**** Data to process
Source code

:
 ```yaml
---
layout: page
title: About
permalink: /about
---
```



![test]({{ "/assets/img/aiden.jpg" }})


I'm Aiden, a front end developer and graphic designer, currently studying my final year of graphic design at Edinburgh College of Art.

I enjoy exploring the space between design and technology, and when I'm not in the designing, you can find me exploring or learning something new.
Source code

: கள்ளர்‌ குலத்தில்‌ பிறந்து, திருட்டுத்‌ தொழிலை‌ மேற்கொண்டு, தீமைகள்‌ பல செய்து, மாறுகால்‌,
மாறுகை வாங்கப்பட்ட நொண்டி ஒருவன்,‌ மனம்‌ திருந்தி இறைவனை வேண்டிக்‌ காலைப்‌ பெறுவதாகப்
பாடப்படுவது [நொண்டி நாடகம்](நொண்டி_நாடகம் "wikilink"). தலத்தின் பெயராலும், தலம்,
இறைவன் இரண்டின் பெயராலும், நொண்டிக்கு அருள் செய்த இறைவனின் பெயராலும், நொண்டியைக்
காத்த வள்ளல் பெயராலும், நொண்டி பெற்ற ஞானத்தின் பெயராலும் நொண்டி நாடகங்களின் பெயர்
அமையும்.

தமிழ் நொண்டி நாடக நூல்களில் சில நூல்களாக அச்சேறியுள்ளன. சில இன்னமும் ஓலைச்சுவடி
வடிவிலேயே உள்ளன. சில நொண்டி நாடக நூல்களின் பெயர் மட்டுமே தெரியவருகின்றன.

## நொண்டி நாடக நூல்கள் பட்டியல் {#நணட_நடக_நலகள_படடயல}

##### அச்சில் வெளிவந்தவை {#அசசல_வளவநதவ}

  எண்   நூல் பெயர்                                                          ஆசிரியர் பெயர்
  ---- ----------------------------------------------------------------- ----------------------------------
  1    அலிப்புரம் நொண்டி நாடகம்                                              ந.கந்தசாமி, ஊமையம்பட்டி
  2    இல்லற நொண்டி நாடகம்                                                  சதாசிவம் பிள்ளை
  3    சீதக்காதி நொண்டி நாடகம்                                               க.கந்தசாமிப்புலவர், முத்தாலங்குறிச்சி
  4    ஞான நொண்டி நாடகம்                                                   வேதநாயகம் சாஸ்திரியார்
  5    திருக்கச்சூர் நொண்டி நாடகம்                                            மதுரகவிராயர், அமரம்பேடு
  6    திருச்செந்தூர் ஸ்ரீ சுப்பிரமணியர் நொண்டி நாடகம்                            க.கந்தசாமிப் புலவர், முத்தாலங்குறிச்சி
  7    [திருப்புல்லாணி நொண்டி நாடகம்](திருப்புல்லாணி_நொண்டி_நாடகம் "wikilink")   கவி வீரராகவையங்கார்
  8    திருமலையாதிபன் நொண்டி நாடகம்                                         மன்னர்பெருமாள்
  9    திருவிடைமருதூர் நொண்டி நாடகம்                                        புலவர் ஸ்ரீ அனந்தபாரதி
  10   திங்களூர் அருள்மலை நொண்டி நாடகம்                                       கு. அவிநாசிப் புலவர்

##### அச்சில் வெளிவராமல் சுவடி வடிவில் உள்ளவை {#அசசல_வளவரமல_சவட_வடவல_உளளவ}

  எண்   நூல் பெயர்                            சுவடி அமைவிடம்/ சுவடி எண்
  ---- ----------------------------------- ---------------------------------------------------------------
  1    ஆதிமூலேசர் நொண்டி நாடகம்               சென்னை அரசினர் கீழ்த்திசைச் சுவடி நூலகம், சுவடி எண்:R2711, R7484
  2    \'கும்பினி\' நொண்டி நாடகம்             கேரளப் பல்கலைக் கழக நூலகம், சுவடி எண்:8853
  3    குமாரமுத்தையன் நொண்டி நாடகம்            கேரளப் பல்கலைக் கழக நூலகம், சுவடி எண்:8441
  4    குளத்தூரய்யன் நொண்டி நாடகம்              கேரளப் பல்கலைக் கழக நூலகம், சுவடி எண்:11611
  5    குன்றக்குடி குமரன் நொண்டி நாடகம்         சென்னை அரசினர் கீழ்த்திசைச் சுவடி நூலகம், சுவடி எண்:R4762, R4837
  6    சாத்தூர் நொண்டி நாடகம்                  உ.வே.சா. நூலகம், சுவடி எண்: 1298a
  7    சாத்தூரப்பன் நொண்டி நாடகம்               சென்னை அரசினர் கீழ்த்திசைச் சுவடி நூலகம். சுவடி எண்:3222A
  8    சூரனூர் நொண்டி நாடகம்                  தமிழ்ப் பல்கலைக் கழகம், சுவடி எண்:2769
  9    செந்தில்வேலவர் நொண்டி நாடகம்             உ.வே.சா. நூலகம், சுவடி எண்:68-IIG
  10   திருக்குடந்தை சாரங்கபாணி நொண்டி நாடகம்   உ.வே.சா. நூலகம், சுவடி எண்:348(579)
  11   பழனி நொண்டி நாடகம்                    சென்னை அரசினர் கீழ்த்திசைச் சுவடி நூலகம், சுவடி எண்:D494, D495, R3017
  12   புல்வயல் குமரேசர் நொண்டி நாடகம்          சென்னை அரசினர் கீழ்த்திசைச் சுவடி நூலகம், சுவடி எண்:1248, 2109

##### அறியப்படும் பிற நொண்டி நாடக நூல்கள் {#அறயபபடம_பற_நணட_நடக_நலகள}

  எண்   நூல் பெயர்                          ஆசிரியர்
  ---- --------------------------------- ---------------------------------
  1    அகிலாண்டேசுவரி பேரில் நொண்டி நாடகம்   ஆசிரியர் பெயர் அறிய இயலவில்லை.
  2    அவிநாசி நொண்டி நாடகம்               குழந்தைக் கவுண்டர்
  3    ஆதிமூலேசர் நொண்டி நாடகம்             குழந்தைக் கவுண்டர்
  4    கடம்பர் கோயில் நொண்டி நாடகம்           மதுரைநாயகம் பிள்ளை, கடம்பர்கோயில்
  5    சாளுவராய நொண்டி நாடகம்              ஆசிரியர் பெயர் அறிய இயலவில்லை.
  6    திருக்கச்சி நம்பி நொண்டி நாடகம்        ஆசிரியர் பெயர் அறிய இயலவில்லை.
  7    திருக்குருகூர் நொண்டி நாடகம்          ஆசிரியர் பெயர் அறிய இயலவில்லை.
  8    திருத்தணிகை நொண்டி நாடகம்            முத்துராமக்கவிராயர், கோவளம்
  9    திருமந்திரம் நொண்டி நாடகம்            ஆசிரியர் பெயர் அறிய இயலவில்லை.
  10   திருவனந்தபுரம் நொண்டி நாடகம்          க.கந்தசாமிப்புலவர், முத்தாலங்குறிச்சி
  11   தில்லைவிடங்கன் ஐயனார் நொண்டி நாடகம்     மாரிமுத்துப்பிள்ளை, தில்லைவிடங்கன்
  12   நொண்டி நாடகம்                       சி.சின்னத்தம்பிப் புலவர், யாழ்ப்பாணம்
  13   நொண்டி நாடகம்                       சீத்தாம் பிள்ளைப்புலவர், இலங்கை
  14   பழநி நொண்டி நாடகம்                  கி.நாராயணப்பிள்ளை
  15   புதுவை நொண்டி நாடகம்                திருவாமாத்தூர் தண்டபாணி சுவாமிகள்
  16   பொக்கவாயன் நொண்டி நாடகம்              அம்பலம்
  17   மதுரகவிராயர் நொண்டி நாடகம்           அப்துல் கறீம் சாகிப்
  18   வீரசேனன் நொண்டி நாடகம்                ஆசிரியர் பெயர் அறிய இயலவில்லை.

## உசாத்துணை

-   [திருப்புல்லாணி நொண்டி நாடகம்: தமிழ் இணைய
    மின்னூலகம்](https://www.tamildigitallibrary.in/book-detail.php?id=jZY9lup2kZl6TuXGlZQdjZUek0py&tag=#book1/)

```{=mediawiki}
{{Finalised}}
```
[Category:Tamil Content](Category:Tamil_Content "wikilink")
********
→ **Aim of the task**: Starting with the first record, copy everything through the final one exactly.

→ **Written reply**:
Source code

:
 ```yaml
---
layout: page
title: About
permalink: /about
---
```



![test]({{ "/assets/img/aiden.jpg" }})


I'm Aiden, a front end developer and graphic designer, currently studying my final year of graphic design at Edinburgh College of Art.

I enjoy exploring the space between design and technology, and when I'm not in the designing, you can find me exploring or learning something new.
Source code

: கள்ளர்‌ குலத்தில்‌ பிறந்து, திருட்டுத்‌ தொழிலை‌ மேற்கொண்டு, தீமைகள்‌ பல செய்து, மாறுகால்‌,
மாறுகை வாங்கப்பட்ட நொண்டி ஒருவன்,‌ மனம்‌ திருந்தி இறைவனை வேண்டிக்‌ காலைப்‌ பெறுவதாகப்
பாடப்படுவது [நொண்டி நாடகம்](நொண்டி_நாடகம் "wikilink"). தலத்தின் பெயராலும், தலம்,
இறைவன் இரண்டின் பெயராலும், நொண்டிக்கு அருள் செய்த இறைவனின் பெயராலும், நொண்டியைக்
காத்த வள்ளல் பெயராலும், நொண்டி பெற்ற ஞானத்தின் பெயராலும் நொண்டி நாடகங்களின் பெயர்
அமையும்.

தமிழ் நொண்டி நாடக நூல்களில் சில நூல்களாக அச்சேறியுள்ளன. சில இன்னமும் ஓலைச்சுவடி
வடிவிலேயே உள்ளன. சில நொண்டி நாடக நூல்களின் பெயர் மட்டுமே தெரியவருகின்றன.

## நொண்டி நாடக நூல்கள் பட்டியல் {#நணட_நடக_நலகள_படடயல}

##### அச்சில் வெளிவந்தவை {#அசசல_வளவநதவ}

  எண்   நூல் பெயர்                                                          ஆசிரியர் பெயர்
  ---- ----------------------------------------------------------------- ----------------------------------
  1    அலிப்புரம் நொண்டி நாடகம்                                              ந.கந்தசாமி, ஊமையம்பட்டி
  2    இல்லற நொண்டி நாடகம்                                                  சதாசிவம் பிள்ளை
  3    சீதக்காதி நொண்டி நாடகம்                                               க.கந்தசாமிப்புலவர், முத்தாலங்குறிச்சி
  4    ஞான நொண்டி நாடகம்                                                   வேதநாயகம் சாஸ்திரியார்
  5    திருக்கச்சூர் நொண்டி நாடகம்                                            மதுரகவிராயர், அமரம்பேடு
  6    திருச்செந்தூர் ஸ்ரீ சுப்பிரமணியர் நொண்டி நாடகம்                            க.கந்தசாமிப் புலவர், முத்தாலங்குறிச்சி
  7    [திருப்புல்லாணி நொண்டி நாடகம்](திருப்புல்லாணி_நொண்டி_நாடகம் "wikilink")   கவி வீரராகவையங்கார்
  8    திருமலையாதிபன் நொண்டி நாடகம்                                         மன்னர்பெருமாள்
  9    திருவிடைமருதூர் நொண்டி நாடகம்                                        புலவர் ஸ்ரீ அனந்தபாரதி
  10   திங்களூர் அருள்மலை நொண்டி நாடகம்                                       கு. அவிநாசிப் புலவர்

##### அச்சில் வெளிவராமல் சுவடி வடிவில் உள்ளவை {#அசசல_வளவரமல_சவட_வடவல_உளளவ}

  எண்   நூல் பெயர்                            சுவடி அமைவிடம்/ சுவடி எண்
  ---- ----------------------------------- ---------------------------------------------------------------
  1    ஆதிமூலேசர் நொண்டி நாடகம்               சென்னை அரசினர் கீழ்த்திசைச் சுவடி நூலகம், சுவடி எண்:R2711, R7484
  2    \'கும்பினி\' நொண்டி நாடகம்             கேரளப் பல்கலைக் கழக நூலகம், சுவடி எண்:8853
  3    குமாரமுத்தையன் நொண்டி நாடகம்            கேரளப் பல்கலைக் கழக நூலகம், சுவடி எண்:8441
  4    குளத்தூரய்யன் நொண்டி நாடகம்              கேரளப் பல்கலைக் கழக நூலகம், சுவடி எண்:11611
  5    குன்றக்குடி குமரன் நொண்டி நாடகம்         சென்னை அரசினர் கீழ்த்திசைச் சுவடி நூலகம், சுவடி எண்:R4762, R4837
  6    சாத்தூர் நொண்டி நாடகம்                  உ.வே.சா. நூலகம், சுவடி எண்: 1298a
  7    சாத்தூரப்பன் நொண்டி நாடகம்               சென்னை அரசினர் கீழ்த்திசைச் சுவடி நூலகம். சுவடி எண்:3222A
  8    சூரனூர் நொண்டி நாடகம்                  தமிழ்ப் பல்கலைக் கழகம், சுவடி எண்:2769
  9    செந்தில்வேலவர் நொண்டி நாடகம்             உ.வே.சா. நூலகம், சுவடி எண்:68-IIG
  10   திருக்குடந்தை சாரங்கபாணி நொண்டி நாடகம்   உ.வே.சா. நூலகம், சுவடி எண்:348(579)
  11   பழனி நொண்டி நாடகம்                    சென்னை அரசினர் கீழ்த்திசைச் சுவடி நூலகம், சுவடி எண்:D494, D495, R3017
  12   புல்வயல் குமரேசர் நொண்டி நாடகம்          சென்னை அரசினர் கீழ்த்திசைச் சுவடி நூலகம், சுவடி எண்:1248, 2109

##### அறியப்படும் பிற நொண்டி நாடக நூல்கள் {#அறயபபடம_பற_நணட_நடக_நலகள}

  எண்   நூல் பெயர்                          ஆசிரியர்
  ---- --------------------------------- ---------------------------------
  1    அகிலாண்டேசுவரி பேரில் நொண்டி நாடகம்   ஆசிரியர் பெயர் அறிய இயலவில்லை.
  2    அவிநாசி நொண்டி நாடகம்               குழந்தைக் கவுண்டர்
  3    ஆதிமூலேசர் நொண்டி நாடகம்             குழந்தைக் கவுண்டர்
  4    கடம்பர் கோயில் நொண்டி நாடகம்           மதுரைநாயகம் பிள்ளை, கடம்பர்கோயில்
  5    சாளுவராய நொண்டி நாடகம்              ஆசிரியர் பெயர் அறிய இயலவில்லை.
  6    திருக்கச்சி நம்பி நொண்டி நாடகம்        ஆசிரியர் பெயர் அறிய இயலவில்லை.
  7    திருக்குருகூர் நொண்டி நாடகம்          ஆசிரியர் பெயர் அறிய இயலவில்லை.
  8    திருத்தணிகை நொண்டி நாடகம்            முத்துராமக்கவிராயர், கோவளம்
  9    திருமந்திரம் நொண்டி நாடகம்            ஆசிரியர் பெயர் அறிய இயலவில்லை.
  10   திருவனந்தபுரம் நொண்டி நாடகம்          க.கந்தசாமிப்புலவர், முத்தாலங்குறிச்சி
  11   தில்லைவிடங்கன் ஐயனார் நொண்டி நாடகம்     மாரிமுத்துப்பிள்ளை, தில்லைவிடங்கன்
  12   நொண்டி நாடகம்                       சி.சின்னத்தம்பிப் புலவர், யாழ்ப்பாணம்
  13   நொண்டி நாடகம்                       சீத்தாம் பிள்ளைப்புலவர், இலங்கை
  14   பழநி நொண்டி நாடகம்                  கி.நாராயணப்பிள்ளை
  15   புதுவை நொண்டி நாடகம்                திருவாமாத்தூர் தண்டபாணி சுவாமிகள்
  16   பொக்கவாயன் நொண்டி நாடகம்              அம்பலம்
  17   மதுரகவிராயர் நொண்டி நாடகம்           அப்துல் கறீம் சாகிப்
  18   வீரசேனன் நொண்டி நாடகம்                ஆசிரியர் பெயர் அறிய இயலவில்லை.

## உசாத்துணை

-   [திருப்புல்லாணி நொண்டி நாடகம்: தமிழ் இணைய
    மின்னூலகம்](https://www.tamildigitallibrary.in/book-detail.php?id=jZY9lup2kZl6TuXGlZQdjZUek0py&tag=#book1/)

```{=mediawiki}
{{Finalised}}
```
[Category:Tamil Content](Category:Tamil_Content "wikilink")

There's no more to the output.